T he Hanging Gardens of Babylon
Located on the bank
of the River Euphrates, about 50-km south of the capital of present
day Iraq were the Hanging Gardens of Babylon. Fruits and flowers...
Draping waterfalls... Gardens hanging from palace terraces. What
could be better?
The Babylonian Kingdom had flourished under rule of the famous
King, Hammurabi (1792-1750 BC). But then during the reign of Naloplashar
(625-605 BC) of the Neo-Babylonian dynasty the civilization of
Mesopotamia regained strength and reached its ultimate glory.
His son, Nebuchadnezzar II is credited for building the legendary
Hanging Gardens. It is said the Gardens were built by Nebuchadnezzar
to please his wife, Amytis, who missed the lush green and hilly
landscape of her homeland to the north, Persia.
As irrigation was a problem in the scorching region, a "chain
pump" was used to water the plants on each and every level.
The chain pump had two large wheels, one above the other, connected
by a chain. On the chain are hung buckets. Below the bottom wheel
is a pool with the water source (the River Euphrates). As the
wheel is turned, the buckets dip into the pool and pick up water.
The chain then lifts them to the upper wheel, where the buckets
are tipped and dumped into an upper pool. The chain then carries
the empty ones back down to get refilled.
Babylon was one of the wealthiest cities of the ancient world.
It was a center of both learning and commerce, where merchants
came from faraway lands to trade exotic spices and precious goods.
The city reached the height of its power under command of King
Nebuchadnezzar, who reigned from 604-562 BC. But the city's golden
age didn't last for long. In 539 BC the Persians took control
of the city and Babylon lost its independence forever. By 200
BC the city was deserted and left in ruins.
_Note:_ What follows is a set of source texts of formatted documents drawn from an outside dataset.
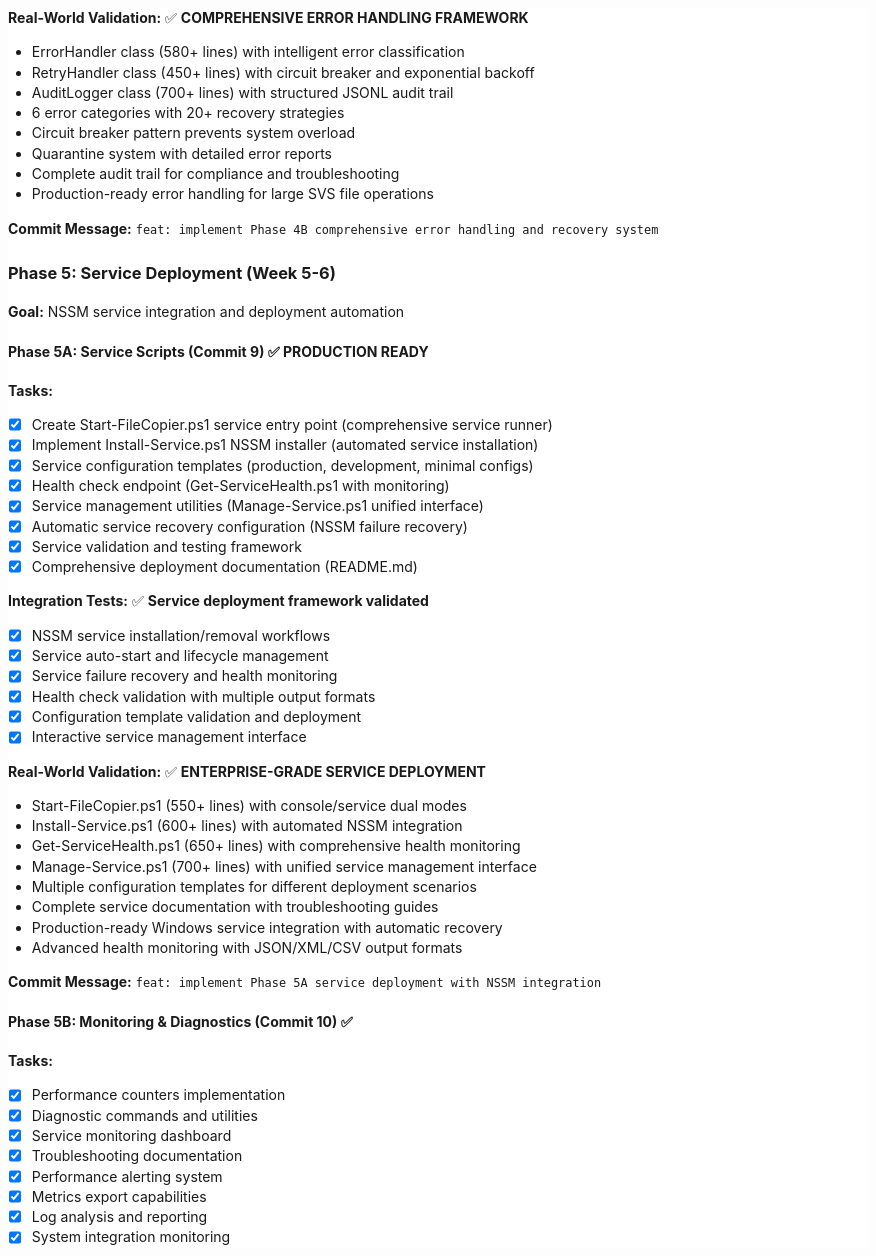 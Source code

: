 **Real-World Validation:** ✅ **COMPREHENSIVE ERROR HANDLING FRAMEWORK**
- ErrorHandler class (580+ lines) with intelligent error classification
- RetryHandler class (450+ lines) with circuit breaker and exponential backoff
- AuditLogger class (700+ lines) with structured JSONL audit trail
- 6 error categories with 20+ recovery strategies
- Circuit breaker pattern prevents system overload
- Quarantine system with detailed error reports
- Complete audit trail for compliance and troubleshooting
- Production-ready error handling for large SVS file operations

**Commit Message:** `feat: implement Phase 4B comprehensive error handling and recovery system`

### Phase 5: Service Deployment (Week 5-6)
**Goal:** NSSM service integration and deployment automation

#### Phase 5A: Service Scripts (Commit 9) ✅ **PRODUCTION READY**
**Tasks:**
- [x] Create Start-FileCopier.ps1 service entry point (comprehensive service runner)
- [x] Implement Install-Service.ps1 NSSM installer (automated service installation)
- [x] Service configuration templates (production, development, minimal configs)
- [x] Health check endpoint (Get-ServiceHealth.ps1 with monitoring)
- [x] Service management utilities (Manage-Service.ps1 unified interface)
- [x] Automatic service recovery configuration (NSSM failure recovery)
- [x] Service validation and testing framework
- [x] Comprehensive deployment documentation (README.md)

**Integration Tests:** ✅ **Service deployment framework validated**
- [x] NSSM service installation/removal workflows
- [x] Service auto-start and lifecycle management
- [x] Service failure recovery and health monitoring
- [x] Health check validation with multiple output formats
- [x] Configuration template validation and deployment
- [x] Interactive service management interface

**Real-World Validation:** ✅ **ENTERPRISE-GRADE SERVICE DEPLOYMENT**
- Start-FileCopier.ps1 (550+ lines) with console/service dual modes
- Install-Service.ps1 (600+ lines) with automated NSSM integration
- Get-ServiceHealth.ps1 (650+ lines) with comprehensive health monitoring
- Manage-Service.ps1 (700+ lines) with unified service management interface
- Multiple configuration templates for different deployment scenarios
- Complete service documentation with troubleshooting guides
- Production-ready Windows service integration with automatic recovery
- Advanced health monitoring with JSON/XML/CSV output formats

**Commit Message:** `feat: implement Phase 5A service deployment with NSSM integration`

#### Phase 5B: Monitoring & Diagnostics (Commit 10) ✅
**Tasks:**
- [x] Performance counters implementation
- [x] Diagnostic commands and utilities
- [x] Service monitoring dashboard
- [x] Troubleshooting documentation
- [x] Performance alerting system
- [x] Metrics export capabilities
- [x] Log analysis and reporting
- [x] System integration monitoring
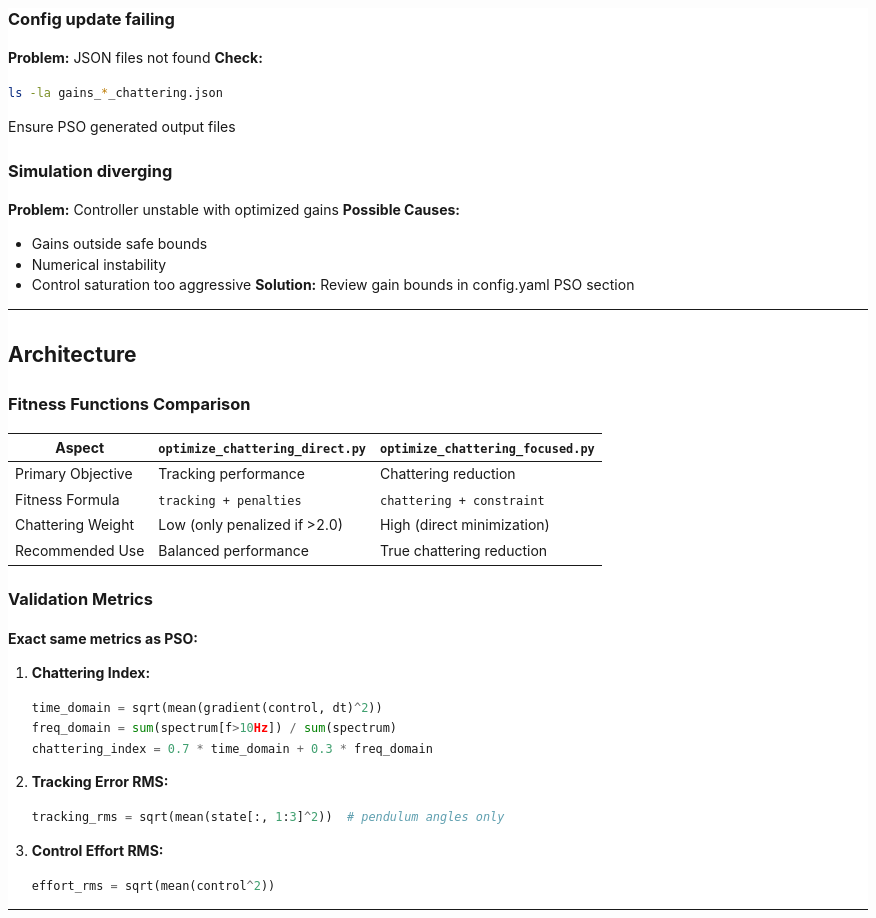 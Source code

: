 ### Config update failing
**Problem:** JSON files not found
**Check:**
```bash
ls -la gains_*_chattering.json
```
Ensure PSO generated output files

### Simulation diverging
**Problem:** Controller unstable with optimized gains
**Possible Causes:**
- Gains outside safe bounds
- Numerical instability
- Control saturation too aggressive
**Solution:** Review gain bounds in config.yaml PSO section

---

## Architecture

### Fitness Functions Comparison

| Aspect | `optimize_chattering_direct.py` | `optimize_chattering_focused.py` |
|--------|----------------------------------|-----------------------------------|
| Primary Objective | Tracking performance | Chattering reduction |
| Fitness Formula | `tracking + penalties` | `chattering + constraint` |
| Chattering Weight | Low (only penalized if >2.0) | High (direct minimization) |
| Recommended Use | Balanced performance | True chattering reduction |

### Validation Metrics

**Exact same metrics as PSO:**
1. **Chattering Index:**
   ```python
   time_domain = sqrt(mean(gradient(control, dt)^2))
   freq_domain = sum(spectrum[f>10Hz]) / sum(spectrum)
   chattering_index = 0.7 * time_domain + 0.3 * freq_domain
   ```

2. **Tracking Error RMS:**
   ```python
   tracking_rms = sqrt(mean(state[:, 1:3]^2))  # pendulum angles only
   ```

3. **Control Effort RMS:**
   ```python
   effort_rms = sqrt(mean(control^2))
   ```

---
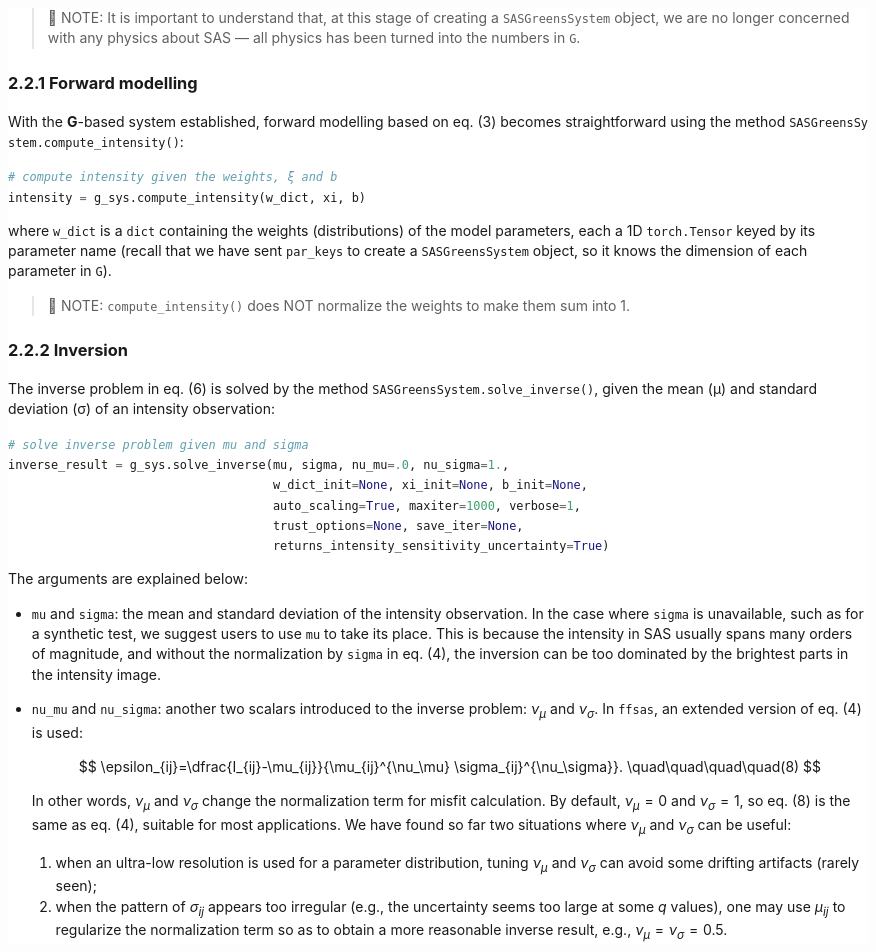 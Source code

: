 > 📗 NOTE: It is important to understand that, at this stage of creating a `SASGreensSystem` object, we are no longer concerned with any physics about SAS — all physics has been turned into the numbers in `G`.  



### 2.2.1 Forward modelling

With the $\mathbf{G}$-based system established, forward modelling based on eq. (3) 
becomes straightforward using the method `SASGreensSystem.compute_intensity()`:

```python
# compute intensity given the weights, ξ and b
intensity = g_sys.compute_intensity(w_dict, xi, b)
```

where `w_dict` is a `dict` containing the weights (distributions) of the model parameters, 
each a 1D `torch.Tensor` keyed by its parameter name 
(recall that we have sent `par_keys` to create a `SASGreensSystem` object, 
so it knows the dimension of each parameter in `G`). 

> 📗 NOTE: `compute_intensity()` does NOT normalize the weights to make them sum into 1.



### 2.2.2 Inversion

The inverse problem in eq. (6) is solved by the method 
`SASGreensSystem.solve_inverse()`, given the mean (μ) and standard deviation (σ) 
of an intensity observation:

```python
# solve inverse problem given mu and sigma
inverse_result = g_sys.solve_inverse(mu, sigma, nu_mu=.0, nu_sigma=1.,
                                     w_dict_init=None, xi_init=None, b_init=None,
                                     auto_scaling=True, maxiter=1000, verbose=1,
                                     trust_options=None, save_iter=None,
                                     returns_intensity_sensitivity_uncertainty=True)
```

The arguments are explained below:
* `mu` and `sigma`: the mean and standard deviation of the intensity observation. 
In the case where `sigma` is unavailable, such as for a synthetic test, we suggest 
users to use `mu` to take its place. This is because the intensity in SAS usually 
spans many orders of magnitude, and without the normalization by `sigma` in eq. (4), 
the inversion can be too dominated by the brightest parts in the intensity image.
* `nu_mu` and `nu_sigma`: another two scalars introduced to the inverse problem: 
$\nu_\mu$ and $\nu_\sigma$. In `ffsas`, an extended version of eq. (4) is used:

    $$
    \epsilon_{ij}=\dfrac{I_{ij}-\mu_{ij}}{\mu_{ij}^{\nu_\mu} \sigma_{ij}^{\nu_\sigma}}.
    \quad\quad\quad\quad(8)
    $$

    In other words, $\nu_\mu$ and $\nu_\sigma$ change the normalization term for 
    misfit calculation. By default, $\nu_\mu=0$ and $\nu_\sigma=1$, so eq. (8) is 
    the same as eq. (4), suitable for most applications. We have found so far two 
    situations where $\nu_\mu$ and $\nu_\sigma$ can be useful: 
    1. when an ultra-low resolution is used for a parameter distribution, tuning 
    $\nu_\mu$ and $\nu_\sigma$ can avoid some drifting artifacts (rarely seen); 
    2. when the pattern of $\sigma_{ij}$ appears too irregular (e.g., the uncertainty 
    seems too large at some $q$ values), one may use $\mu_{ij}$ to regularize the 
    normalization term so as to obtain a more reasonable inverse result, e.g., 
    $\nu_\mu=\nu_\sigma=0.5$.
Visitors marveled at the Tower of Babel, a ziggurat that rose
from the center of the city, and a temple devoted to Marduk, the
patron god of Babylon. Nearby were the Hanging Gardens and the
beautiful royal palace.
A massive double wall with eight great gateways encircled the
city. The grand entrance, the magnificent Ishtar Gate, was the
main entrance to Babylon. Dedicated to the goddess Ishtar, it
was covered in glazed blue tiles decorated with pictures of lions
and bulls. There is a reconstruction of Ishtar Gate in the Berlin
Museum. Between the outer battlements ran a raised roadway wide
enough for four-horse chariots to drive along.
Nobody knows exactly where the ancient Hanging Gardens were. Archaeologists
claim that they may have found vaults which formed the base of
the Gardens close to the palace. Who knows?